Here's what else you need to know:
1. It's not so much about cash equities, it's about derivatives—options and futures. It pains me to say this (I've been covering cash equities on the NYSE floor since 1996), but it's true. This is largely about the fact that cash equities has become a high volume, low-profit commodity business, and derivatives are not—yet.
How did this happen? Because over a decade ago the SEC decided they wanted to promote competition for the NYSE and Nasdaq . They acquiesced in allowing alternative exchanges to develop, and to allow trading in pennies which made possible high-frequency trading. The result: the stock trading business is barely profitable today.
When you are dealing with a commodity business, it's scale that matters. Making a few pennies on billions of shares traded. Utilizing more volumes in your existing pipeline costs you very little. You need to get bigger, or your profits do not grow.
While derivatives may eventually end up in this boat as well, for the moment they offer higher profits, partly because they are more customized products.
2. The combined company would be a derivatives powerhouse. In options, the combination of the NYSE Arca and NYSE Amex with Deutsche Boerse's ISE unit would make it the biggest options player in the U.S., bigger than CBOE. In futures, the NYSE will soon be launching a futures business to compete with the CME.
And the combined company will be a derivatives powerhouse in Europe as well: the NYSE already owns LIFFE, the European options and futures business, while the Deutsche Boerse owns Eurex.
3. There's probably only about two dozen players who really matter in the exchange world. With assets that scarce, it's clear we are moving toward a world where there will ultimately be perhaps a dozen major players and a larger number of smaller, regional competitors.
4. Political risk is real, on both sides of the Atlantic. The facts are simple: U.S. regulators should approve the deal because the NYSE Euronext is already substantially owned by foreign interests. And the regulatory structure will remain intact. The part of the business done in the U.S. will remain under the control of U.S. regulators.
Still, this is not necessarily about facts—it's about politics. Republicans could very well make hay about the giving away of an iconic U.S. brand name.
A more important point is the sheer workload of the regulators. The big issue in the U.S. is that regulators already have their hands full dealing with OTC derivatives, market structure, and Dodd/Frank. That's why approval in the U.S. could take time—a year of more.
Europe may also be an issue. The European regulators will scrutinize the concentration of the derivatives business—LIFFE from the NYSE Euronext and Eurex from the DB. But there are political issues as well. Of particular concern is Paris. The French have made it clear they do not want Paris to further lose its position as a financial hub; while France's direct leverage is limited, there is a pan-European regulator that could be influenced by Paris.
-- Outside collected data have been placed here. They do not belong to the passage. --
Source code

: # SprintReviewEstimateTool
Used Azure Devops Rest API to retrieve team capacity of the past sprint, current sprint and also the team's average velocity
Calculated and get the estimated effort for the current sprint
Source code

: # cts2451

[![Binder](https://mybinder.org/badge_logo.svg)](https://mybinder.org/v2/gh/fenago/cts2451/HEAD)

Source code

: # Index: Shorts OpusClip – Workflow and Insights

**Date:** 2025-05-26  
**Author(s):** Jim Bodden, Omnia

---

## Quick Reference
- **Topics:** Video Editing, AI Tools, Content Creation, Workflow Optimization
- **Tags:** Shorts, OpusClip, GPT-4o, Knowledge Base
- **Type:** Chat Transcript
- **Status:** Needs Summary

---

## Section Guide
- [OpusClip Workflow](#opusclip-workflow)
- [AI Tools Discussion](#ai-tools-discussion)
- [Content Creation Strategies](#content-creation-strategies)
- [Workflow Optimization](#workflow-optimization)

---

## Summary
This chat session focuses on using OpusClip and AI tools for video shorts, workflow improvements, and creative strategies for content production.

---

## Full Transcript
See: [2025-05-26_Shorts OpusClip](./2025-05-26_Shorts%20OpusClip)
5. The NYSE floor will remain open, despite the cynics. Cynics claim that it is an outdated trading mechanism that does not add value. Despite garnering only 28 percent of total NYSE volume NYSE officials long ago recognized the floor as a brand differentiator. The NYSE is investing substantial sums to update and modernize the floor.
6. What's next? Will there be a competing bid at the last minute? There is some speculation that the CME will team up with Nasdaq to make a last-minute bid for the NYSE-Euronext. The logic is that the CME does not want the cash equities business; they want LIFFE, the European derivatives business. Under this (unlikely) scenario, CME keeps LIFFE, and the rest goes to Nasdaq. The beauty of this is that it will be easier to get regulatory approval.
Assuming the proposed NYSE Euronext-Deutsche Boerse deal happens, what becomes of the competition? The CME may not feel the need to do anything because it may not dramatically change their competitive landscape in futures. It is a lot tougher for the CBOE—they will now have a very big competitor, they will be a natural target, with Nasdaq as the natural buyer. But it would be expensive and highly dilutive for Nasdaq—a real problem.
Down the road, an LSE-Toronto deal for the Nasdaq may make sense, because it is more of the same: cost savings—combine the platforms and you only support one of them, which allows you to compete more effectively.
As for Asia, much has been made of pan-Pacific deals, but don't kid yourself: countries like Japan are ferocious regulators, and Hong Kong is likely too big (it is the largest exchange by market cap in the world).
1) Cost synergies are being touted, in the range of 300 million euros, but it may be tougher to realize than anyone thinks ... especially in Europe. That's because much of the savings will come from eliminating duplicative staff. Ever try to fire anyone in Europe? No? Are you in for an education.
2) Two people feeling very vindicated right now: David Krell and Gary Katz, who left the NYSE about a decade ago after the NYSE folded its derivatives business...just before that business dramatically expanded. Both went on to co-found the ISE, now owned by Deutsche Borse and the largest equity options exchange to date.